_WHAT IS EXPECTED_. Once you find the line containing "vowelDurationSD & 0.002792" in the data below, copy it and each following line exactly, up to and including the line containing "consonantDurationSD & 0.001645", and nothing else.

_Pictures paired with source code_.
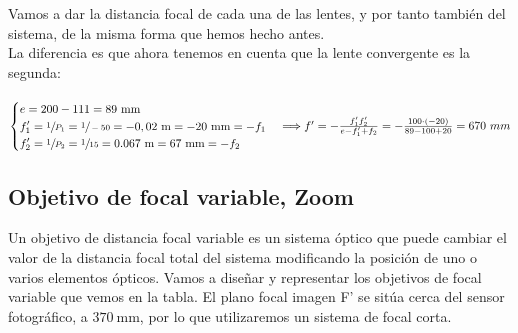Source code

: \documentclass[11pt]{article}
\begin{document}
    \noindent Vamos a dar la distancia focal de cada una de las lentes, y por tanto también del sistema, de la misma forma que hemos hecho antes.\\
    
    La diferencia es que ahora tenemos en cuenta que la lente convergente es la segunda:\\ 
    \hspace{0cm}\\
    
    $\begin{cases}
        \begin{aligned}
            &e = 200 - 111 = 89\text{ mm}\\
            &f'_1 = \sfrac{1}{P_1} = \sfrac{1}{-50} = -0,02\text{ m} = -20\text{ mm} = -f_1\\
            &f'_2 = \sfrac{1}{P_2} = \sfrac{1}{15} = 0.067\text{ m} = 67\text{ mm} = -f_2
        \end{aligned}
    \end{cases}
    \Longrightarrow f' = -\frac{f'_1f'_2}{e-f'_1+f_2} = -\frac{100\cdot (-20)}{89-100+20} = 670\ mm$
    \\ 

    \clearpage
    \subsection{Objetivo de focal variable, Zoom}
            \noindent Un objetivo de distancia focal variable es un sistema óptico que puede cambiar el valor de la distancia focal total del sistema modificando la posición de uno o varios elementos ópticos. Vamos a diseñar y representar los objetivos de focal variable que vemos en la tabla. El plano focal imagen F' se sitúa cerca del sensor fotográfico, a $370\ $mm, por lo que utilizaremos un sistema de focal corta.
\end{document}
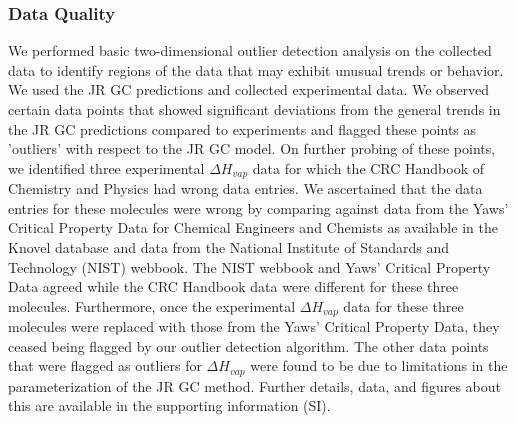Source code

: \documentclass[journal=jacsat,manuscript=article]{achemso}
\begin{document}
\subsubsection{Data Quality}
We performed basic two-dimensional outlier detection analysis on the collected data to identify regions of the data that may exhibit unusual trends or behavior. We used the JR GC predictions and collected experimental data. We observed certain data points that showed significant deviations from the general trends in the JR GC predictions compared to experiments and flagged these points as 'outliers' with respect to the JR GC model. On further probing of these points, we identified three experimental $\Delta H_{vap}$ data for which the CRC Handbook of Chemistry and Physics had wrong data entries. We ascertained that the data entries for these molecules were wrong by comparing against data from the Yaws' Critical Property Data for Chemical Engineers and Chemists as available in the Knovel database and data from the National Institute of Standards and Technology (NIST) \cite{informaticsNISTChemistryWebBook} webbook. The NIST webbook and Yaws' Critical Property Data agreed while the CRC Handbook data were different for these three molecules. Furthermore, once the experimental $\Delta H_{vap}$ data for these three molecules were replaced with those from the Yaws' Critical Property Data, they ceased being flagged by our outlier detection algorithm. The other data points that were flagged as outliers for $\Delta H_{vap}$ were found to be due to limitations in the parameterization of the JR GC method. Further details, data, and figures about this are available in the supporting information (SI). 
\end{document}
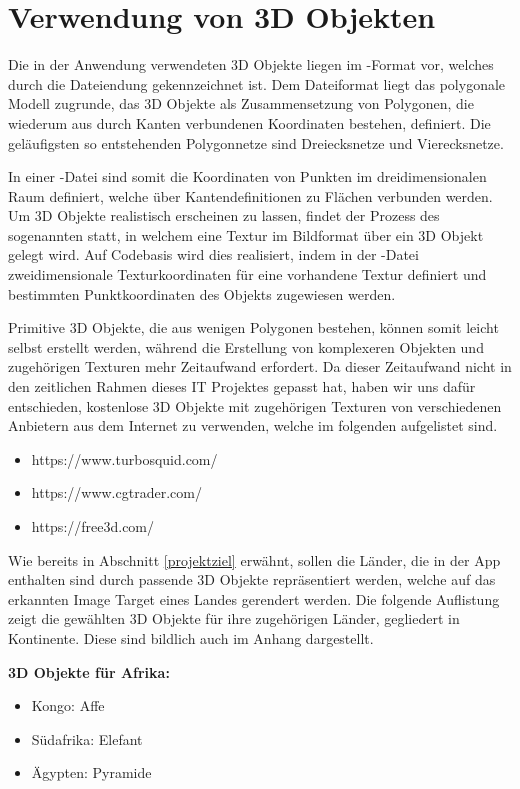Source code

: \section{Verwendung von 3D Objekten}\label{verwendung_3d_objekte}
Die in der Anwendung verwendeten 3D Objekte liegen im -Format vor, welches durch die Dateiendung  gekennzeichnet ist. 
Dem Dateiformat liegt das polygonale Modell zugrunde, das 3D Objekte als Zusammensetzung von Polygonen, die wiederum aus durch Kanten verbundenen Koordinaten bestehen, definiert. 
Die geläufigsten so entstehenden Polygonnetze sind Dreiecksnetze und Vierecksnetze.

In einer  -Datei sind somit die Koordinaten von Punkten im dreidimensionalen Raum definiert, welche über Kantendefinitionen zu Flächen verbunden werden. 
Um 3D Objekte realistisch erscheinen zu lassen, findet der Prozess des sogenannten  statt, in welchem eine Textur im Bildformat über ein 3D Objekt gelegt wird. 
Auf Codebasis wird dies realisiert, indem in der -Datei zweidimensionale Texturkoordinaten für eine vorhandene Textur definiert und bestimmten Punktkoordinaten des Objekts zugewiesen werden.

Primitive 3D Objekte, die aus wenigen Polygonen bestehen, können somit leicht selbst erstellt werden, während die Erstellung von komplexeren Objekten und zugehörigen Texturen mehr Zeitaufwand erfordert. 
Da dieser Zeitaufwand nicht in den zeitlichen Rahmen dieses IT Projektes gepasst hat, haben wir uns dafür entschieden, kostenlose 3D Objekte mit zugehörigen Texturen von verschiedenen Anbietern aus dem Internet zu verwenden, welche im folgenden aufgelistet sind.

\begin{itemize}
\item https://www.turbosquid.com/
\item https://www.cgtrader.com/
\item https://free3d.com/
\end{itemize}

Wie bereits in Abschnitt \ref{projektziel} erwähnt, sollen die Länder, die in der App enthalten sind durch passende 3D Objekte repräsentiert werden, welche auf das erkannten Image Target eines Landes gerendert werden. 
Die folgende Auflistung zeigt die gewählten 3D Objekte für ihre zugehörigen Länder, gegliedert in Kontinente. Diese sind bildlich auch im Anhang dargestellt.

\textbf{3D Objekte für Afrika:}
\begin{itemize}
\item Kongo: Affe
\item Südafrika: Elefant
\item Ägypten: Pyramide
\end{itemize}

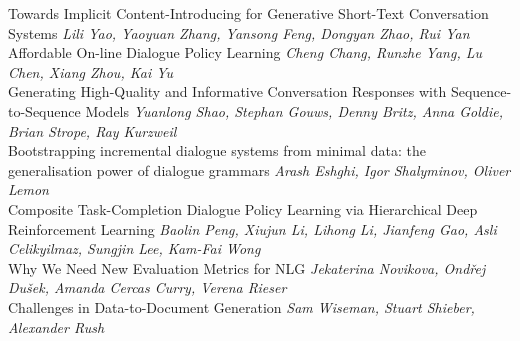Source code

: \documentclass{book}
\begin{document}
    \noindent	Towards Implicit Content-Introducing for Generative Short-Text Conversation Systems \newline 
    {\itshape Lili Yao, Yaoyuan Zhang, Yansong Feng, Dongyan Zhao, Rui Yan} \\
    
    \noindent	Affordable On-line Dialogue Policy Learning \newline 
    {\itshape Cheng Chang, Runzhe Yang, Lu Chen, Xiang Zhou, Kai Yu} \\
    
    \noindent	Generating High-Quality and Informative Conversation Responses with Sequence-to-Sequence Models \newline 
    {\itshape Yuanlong Shao, Stephan Gouws, Denny Britz, Anna Goldie, Brian Strope, Ray Kurzweil} \\
    
    \noindent	Bootstrapping incremental dialogue systems from minimal data: the generalisation power of dialogue grammars \newline 
    {\itshape Arash Eshghi, Igor Shalyminov, Oliver Lemon} \\
    
    \noindent	Composite Task-Completion Dialogue Policy Learning via Hierarchical Deep Reinforcement Learning \newline 
    {\itshape Baolin Peng, Xiujun Li, Lihong Li, Jianfeng Gao, Asli Celikyilmaz, Sungjin Lee, Kam-Fai Wong} \\
    
    \noindent	Why We Need New Evaluation Metrics for NLG \newline 
    {\itshape Jekaterina Novikova, Ondřej Dušek, Amanda Cercas Curry, Verena Rieser} \\
    
    \noindent	Challenges in Data-to-Document Generation \newline 
    {\itshape Sam Wiseman, Stuart Shieber, Alexander Rush} \\
    
\vspace*{\fill}
\end{document}
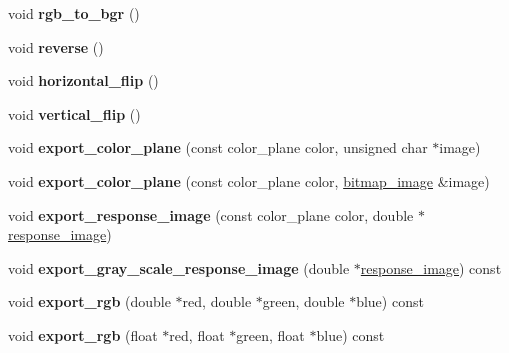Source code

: \begin{DoxyCompactItemize}
\mbox{\label{classbitmap__image_a7fdb2abbe49997ae46a874b211a0b04d}} 
void {\bfseries rgb\+\_\+to\+\_\+bgr} ()
\item 
\mbox{\label{classbitmap__image_a59b4a498dba88a13a564c3ec6d47b92a}} 
void {\bfseries reverse} ()
\item 
\mbox{\label{classbitmap__image_a1aac6ed9e42764154e3f487c51ed38ea}} 
void {\bfseries horizontal\+\_\+flip} ()
\item 
\mbox{\label{classbitmap__image_a54d5d7c91351f8b6c77f7a68118259fe}} 
void {\bfseries vertical\+\_\+flip} ()
\item 
\mbox{\label{classbitmap__image_a9bfafd98534e757abbd37d89442c9971}} 
void {\bfseries export\+\_\+color\+\_\+plane} (const color\+\_\+plane color, unsigned char $\ast$image)
\item 
\mbox{\label{classbitmap__image_a2648afc1b163ecd5e6c0217ec2f6f3bd}} 
void {\bfseries export\+\_\+color\+\_\+plane} (const color\+\_\+plane color, \mbox{\hyperlink{classbitmap__image}{bitmap\+\_\+image}} \&image)
\item 
\mbox{\label{classbitmap__image_ad19a6ec3a27f89c06346157cc668cb26}} 
void {\bfseries export\+\_\+response\+\_\+image} (const color\+\_\+plane color, double $\ast$\mbox{\hyperlink{classresponse__image}{response\+\_\+image}})
\item 
\mbox{\label{classbitmap__image_afc49c7cc5403ab81fef138c562ee3124}} 
void {\bfseries export\+\_\+gray\+\_\+scale\+\_\+response\+\_\+image} (double $\ast$\mbox{\hyperlink{classresponse__image}{response\+\_\+image}}) const
\item 
\mbox{\label{classbitmap__image_a8a4445e1474bcfde41cc49159bd9f0d1}} 
void {\bfseries export\+\_\+rgb} (double $\ast$red, double $\ast$green, double $\ast$blue) const
\item 
\mbox{\label{classbitmap__image_afceda9b406c031b7585ccfa939aad8af}} 
void {\bfseries export\+\_\+rgb} (float $\ast$red, float $\ast$green, float $\ast$blue) const

\end{DoxyCompactItemize}
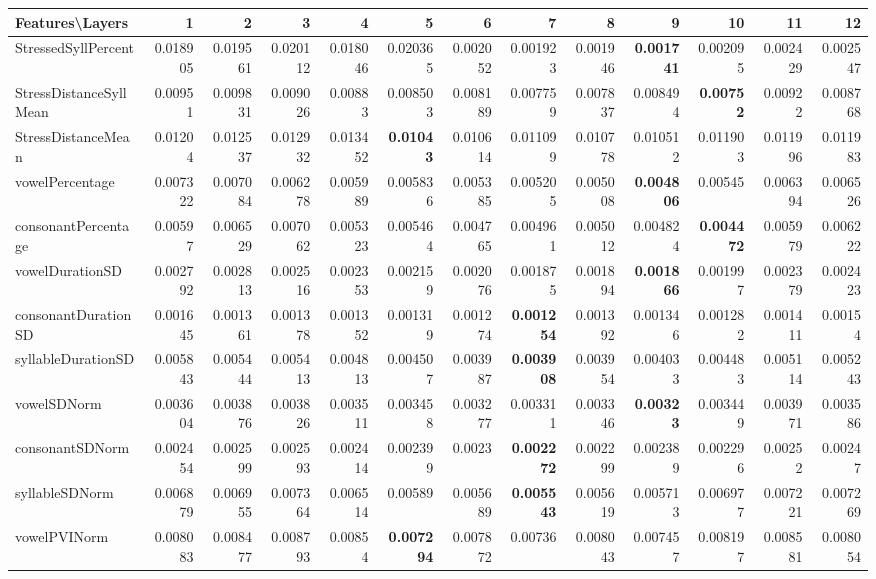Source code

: \documentclass[sigconf]{acmart}
\begin{document}
\begin{table*}[!htb]
\begin{adjustbox}{width=1\textwidth}
\begin{tabular}{@{}l|rrrrrrrrrrrr@{}}
\toprule
\textbf{Features\textbackslash{}Layers} & 1 & 2 & 3 & 4 & 5 & 6 & 7 & 8 & 9 & 10 & 11 & 12 \\ \midrule
StressedSyllPercent & 0.018905 & 0.019561 & 0.020112 & 0.018046 & 0.020365 & 0.002052 & 0.001923 & 0.001946 & \textbf{0.001741} & 0.002095 & 0.002429 & 0.002547 \\
StressDistanceSyllMean & 0.00951 & 0.009831 & 0.009026 & 0.00883 & 0.008503 & 0.008189 & 0.007759 & 0.007837 & 0.008494 & \textbf{0.00752} & 0.00922 & 0.008768 \\
StressDistanceMean & 0.01204 & 0.012537 & 0.012932 & 0.013452 & \textbf{0.01043} & 0.010614 & 0.011099 & 0.010778 & 0.010512 & 0.011903 & 0.011996 & 0.011983 \\
vowelPercentage & 0.007322 & 0.007084 & 0.006278 & 0.005989 & 0.005836 & 0.005385 & 0.005205 & 0.005008 & \textbf{0.004806} & 0.00545 & 0.006394 & 0.006526 \\
consonantPercentage & 0.00597 & 0.006529 & 0.007062 & 0.005323 & 0.005464 & 0.004765 & 0.004961 & 0.005012 & 0.004824 & \textbf{0.004472} & 0.005979 & 0.006222 \\
vowelDurationSD & 0.002792 & 0.002813 & 0.002516 & 0.002353 & 0.002159 & 0.002076 & 0.001875 & 0.001894 & \textbf{0.001866} & 0.001997 & 0.002379 & 0.002423 \\
consonantDurationSD & 0.001645 & 0.001361 & 0.001378 & 0.001352 & 0.001319 & 0.001274 & \textbf{0.001254} & 0.001392 & 0.001346 & 0.001282 & 0.001411 & 0.00154 \\
syllableDurationSD & 0.005843 & 0.005444 & 0.005413 & 0.004813 & 0.004507 & 0.003987 & \textbf{0.003908} & 0.003954 & 0.004033 & 0.004483 & 0.005114 & 0.005243 \\
vowelSDNorm & 0.003604 & 0.003876 & 0.003826 & 0.003511 & 0.003458 & 0.003277 & 0.003311 & 0.003346 & \textbf{0.00323} & 0.003449 & 0.003971 & 0.003586 \\
consonantSDNorm & 0.002454 & 0.002599 & 0.002593 & 0.002414 & 0.002399 & 0.0023 & \textbf{0.002272} & 0.002299 & 0.002389 & 0.002296 & 0.00252 & 0.00247 \\
syllableSDNorm & 0.006879 & 0.006955 & 0.007364 & 0.006514 & 0.00589 & 0.005689 & \textbf{0.005543} & 0.005619 & 0.005713 & 0.006977 & 0.007221 & 0.007269 \\
vowelPVINorm & 0.008083 & 0.008477 & 0.008793 & 0.00854 & \textbf{0.007294} & 0.007872 & 0.00736 & 0.008043 & 0.007457 & 0.008197 & 0.008581 & 0.008054 \\

\end{tabular}
\end{adjustbox}
\end{table*}
\end{document}
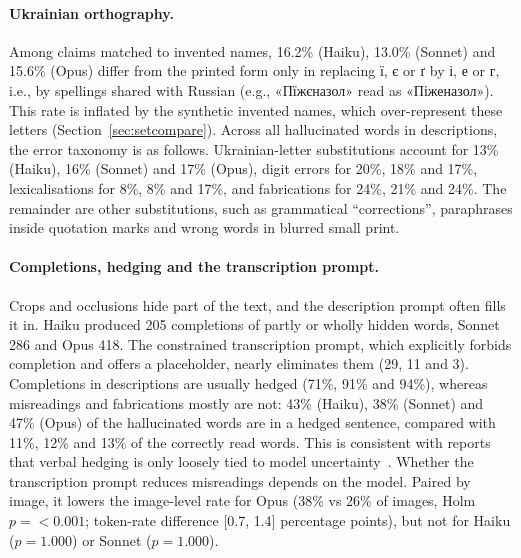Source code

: \documentclass[pdflatex,sn-mathphys-num]{sn-jnl}%
\theoremstyle{thmstyleone}%
\theoremstyle{thmstyletwo}%
\theoremstyle{thmstylethree}%
\newcommand{\ComplHedgedHaiku}{71}
\newcommand{\ComplHedgedOpus}{94}
\newcommand{\ComplHedgedSonnet}{91}
\newcommand{\HedgeCorrHaiku}{11}
\newcommand{\HedgeCorrOpus}{13}
\newcommand{\HedgeCorrSonnet}{12}
\newcommand{\HedgeHallHaiku}{43}
\newcommand{\HedgeHallOpus}{47}
\newcommand{\HedgeHallSonnet}{38}
\newcommand{\NComplHaiku}{205}
\newcommand{\NComplOpus}{418}
\newcommand{\NComplSonnet}{286}
\newcommand{\NComplTransHaiku}{29}
\newcommand{\NComplTransOpus}{3}
\newcommand{\NComplTransSonnet}{11}
\newcommand{\NonceUaHaiku}{16.2}
\newcommand{\NonceUaOpus}{15.6}
\newcommand{\NonceUaSonnet}{13.0}
\newcommand{\SubDigitHaiku}{20}
\newcommand{\SubDigitOpus}{17}
\newcommand{\SubDigitSonnet}{18}
\newcommand{\SubFabHaiku}{24}
\newcommand{\SubFabOpus}{24}
\newcommand{\SubFabSonnet}{21}
\newcommand{\SubLexHaiku}{8}
\newcommand{\SubLexOpus}{17}
\newcommand{\SubLexSonnet}{8}
\newcommand{\SubUaHaiku}{13}
\newcommand{\SubUaOpus}{17}
\newcommand{\SubUaSonnet}{16}
\newcommand{\SynCHaikuDescTransP}{1.000}
\newcommand{\SynCOpusDescTransImg}{38\% vs 26\%}
\newcommand{\SynCOpusDescTransP}{<0.001}
\newcommand{\SynCOpusDescTransTok}{[0.7, 1.4]}
\newcommand{\SynCSonnetDescTransP}{1.000}
\begin{document}
\paragraph{Ukrainian orthography.} Among claims matched to invented names, \NonceUaHaiku\% (Haiku), \NonceUaSonnet\% (Sonnet) and \NonceUaOpus\% (Opus) differ from the printed form only in replacing \foreignlanguage{ukrainian}{ї, є} or \foreignlanguage{ukrainian}{ґ} by \foreignlanguage{ukrainian}{і, е} or \foreignlanguage{ukrainian}{г}, i.e., by spellings shared with Russian (e.g., \foreignlanguage{ukrainian}{«Пїжєназол»} read as \foreignlanguage{ukrainian}{«Піженазол»}). This rate is inflated by the synthetic invented names, which over-represent these letters (Section~\ref{sec:setcompare}). Across all hallucinated words in descriptions, the error taxonomy is as follows. Ukrainian-letter substitutions account for \SubUaHaiku\% (Haiku), \SubUaSonnet\% (Sonnet) and \SubUaOpus\% (Opus), digit errors for \SubDigitHaiku\%, \SubDigitSonnet\% and \SubDigitOpus\%, lexicalisations for \SubLexHaiku\%, \SubLexSonnet\% and \SubLexOpus\%, and fabrications for \SubFabHaiku\%, \SubFabSonnet\% and \SubFabOpus\%. The remainder are other substitutions, such as grammatical ``corrections'', paraphrases inside quotation marks and wrong words in blurred small print.

\paragraph{Completions, hedging and the transcription prompt.}\label{sec:completion} Crops and occlusions hide part of the text, and the description prompt often fills it in. Haiku produced \NComplHaiku{} completions of partly or wholly hidden words, Sonnet \NComplSonnet{} and Opus \NComplOpus{}. The constrained transcription prompt, which explicitly forbids completion and offers a placeholder, nearly eliminates them (\NComplTransHaiku, \NComplTransSonnet{} and \NComplTransOpus). Completions in descriptions are usually hedged (\ComplHedgedHaiku\%, \ComplHedgedSonnet\% and \ComplHedgedOpus\%), whereas misreadings and fabrications mostly are not: \HedgeHallHaiku\% (Haiku), \HedgeHallSonnet\% (Sonnet) and \HedgeHallOpus\% (Opus) of the hallucinated words are in a hedged sentence, compared with \HedgeCorrHaiku\%, \HedgeCorrSonnet\% and \HedgeCorrOpus\% of the correctly read words. This is consistent with reports that verbal hedging is only loosely tied to model uncertainty~\cite{yona2024can}. Whether the transcription prompt reduces misreadings depends on the model. Paired by image, it lowers the image-level rate for Opus (\SynCOpusDescTransImg{} of images, Holm $p=\SynCOpusDescTransP$; token-rate difference \SynCOpusDescTransTok{} percentage points), but not for Haiku ($p=\SynCHaikuDescTransP$) or Sonnet ($p=\SynCSonnetDescTransP$).
\end{document}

_EXERCISE RESULT_.
vowelDurationSD & 0.002792 & 0.002813 & 0.002516 & 0.002353 & 0.002159 & 0.002076 & 0.001875 & 0.001894 & \textbf{0.001866} & 0.001997 & 0.002379 & 0.002423 \\
consonantDurationSD & 0.001645 & 0.001361 & 0.001378 & 0.001352 & 0.001319 & 0.001274 & \textbf{0.001254} & 0.001392 & 0.001346 & 0.001282 & 0.001411 & 0.00154 \\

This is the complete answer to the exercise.